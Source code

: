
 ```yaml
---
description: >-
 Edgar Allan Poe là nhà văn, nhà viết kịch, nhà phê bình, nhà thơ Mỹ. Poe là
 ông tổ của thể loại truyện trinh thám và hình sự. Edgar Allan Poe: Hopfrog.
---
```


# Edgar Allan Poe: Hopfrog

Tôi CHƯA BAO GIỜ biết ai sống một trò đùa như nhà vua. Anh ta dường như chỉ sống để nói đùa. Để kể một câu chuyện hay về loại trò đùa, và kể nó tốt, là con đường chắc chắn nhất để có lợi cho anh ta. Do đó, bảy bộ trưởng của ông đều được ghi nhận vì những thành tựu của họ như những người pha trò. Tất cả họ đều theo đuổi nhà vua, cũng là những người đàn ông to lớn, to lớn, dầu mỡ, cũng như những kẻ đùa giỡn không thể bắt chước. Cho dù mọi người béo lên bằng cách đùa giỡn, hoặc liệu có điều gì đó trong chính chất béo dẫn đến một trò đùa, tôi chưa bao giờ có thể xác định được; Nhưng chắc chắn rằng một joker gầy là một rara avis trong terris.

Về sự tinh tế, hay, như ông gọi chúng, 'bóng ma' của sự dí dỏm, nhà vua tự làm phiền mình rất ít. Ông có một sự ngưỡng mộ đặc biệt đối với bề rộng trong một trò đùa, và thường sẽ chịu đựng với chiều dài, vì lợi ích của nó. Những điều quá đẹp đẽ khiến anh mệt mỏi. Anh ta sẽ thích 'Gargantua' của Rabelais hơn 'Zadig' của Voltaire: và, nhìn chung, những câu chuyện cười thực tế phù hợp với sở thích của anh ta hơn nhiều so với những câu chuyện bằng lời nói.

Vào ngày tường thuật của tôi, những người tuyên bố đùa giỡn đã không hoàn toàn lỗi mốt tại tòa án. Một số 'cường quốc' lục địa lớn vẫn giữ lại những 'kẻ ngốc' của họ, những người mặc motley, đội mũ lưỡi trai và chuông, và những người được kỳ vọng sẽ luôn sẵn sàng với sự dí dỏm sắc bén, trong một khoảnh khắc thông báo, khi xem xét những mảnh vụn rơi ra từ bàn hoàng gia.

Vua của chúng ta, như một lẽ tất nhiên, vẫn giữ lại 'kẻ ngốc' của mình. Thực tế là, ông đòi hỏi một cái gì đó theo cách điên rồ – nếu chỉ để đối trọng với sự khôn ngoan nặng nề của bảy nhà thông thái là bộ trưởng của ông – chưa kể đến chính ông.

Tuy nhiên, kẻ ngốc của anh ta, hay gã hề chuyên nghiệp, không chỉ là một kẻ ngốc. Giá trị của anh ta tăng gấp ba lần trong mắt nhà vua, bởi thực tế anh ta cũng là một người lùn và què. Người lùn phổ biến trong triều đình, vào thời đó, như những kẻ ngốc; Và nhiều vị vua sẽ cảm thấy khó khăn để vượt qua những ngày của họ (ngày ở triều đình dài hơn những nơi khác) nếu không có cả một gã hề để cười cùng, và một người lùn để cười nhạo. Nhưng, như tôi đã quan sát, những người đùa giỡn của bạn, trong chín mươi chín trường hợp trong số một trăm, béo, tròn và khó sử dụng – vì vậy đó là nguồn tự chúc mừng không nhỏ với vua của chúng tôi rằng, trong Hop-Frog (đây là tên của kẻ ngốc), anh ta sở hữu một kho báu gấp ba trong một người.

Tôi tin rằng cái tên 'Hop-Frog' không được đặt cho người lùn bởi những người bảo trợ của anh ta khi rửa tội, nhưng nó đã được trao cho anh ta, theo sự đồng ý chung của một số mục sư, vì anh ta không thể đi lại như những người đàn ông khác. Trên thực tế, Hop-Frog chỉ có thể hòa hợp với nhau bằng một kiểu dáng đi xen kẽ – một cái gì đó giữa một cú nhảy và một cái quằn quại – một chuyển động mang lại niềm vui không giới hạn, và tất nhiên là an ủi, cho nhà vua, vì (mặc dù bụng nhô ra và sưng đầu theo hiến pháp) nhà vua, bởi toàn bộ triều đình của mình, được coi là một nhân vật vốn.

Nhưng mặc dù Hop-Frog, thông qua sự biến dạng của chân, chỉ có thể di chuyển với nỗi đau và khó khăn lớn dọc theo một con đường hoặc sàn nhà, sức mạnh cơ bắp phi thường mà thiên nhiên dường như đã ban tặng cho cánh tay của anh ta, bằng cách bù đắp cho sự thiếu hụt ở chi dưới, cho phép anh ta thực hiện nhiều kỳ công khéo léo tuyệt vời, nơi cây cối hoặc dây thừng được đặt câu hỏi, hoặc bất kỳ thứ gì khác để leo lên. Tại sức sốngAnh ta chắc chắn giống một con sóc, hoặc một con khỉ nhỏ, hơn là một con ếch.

- Work request: All lines from the first line of the listing above through the line containing "# Edgar Allan Poe: Hopfrog" are to be retyped exactly. Leave out any other line.

- Response for this exercise:
Source code

:
 ```yaml
---
description: >-
 Edgar Allan Poe là nhà văn, nhà viết kịch, nhà phê bình, nhà thơ Mỹ. Poe là
 ông tổ của thể loại truyện trinh thám và hình sự. Edgar Allan Poe: Hopfrog.
---
```


# Edgar Allan Poe: Hopfrog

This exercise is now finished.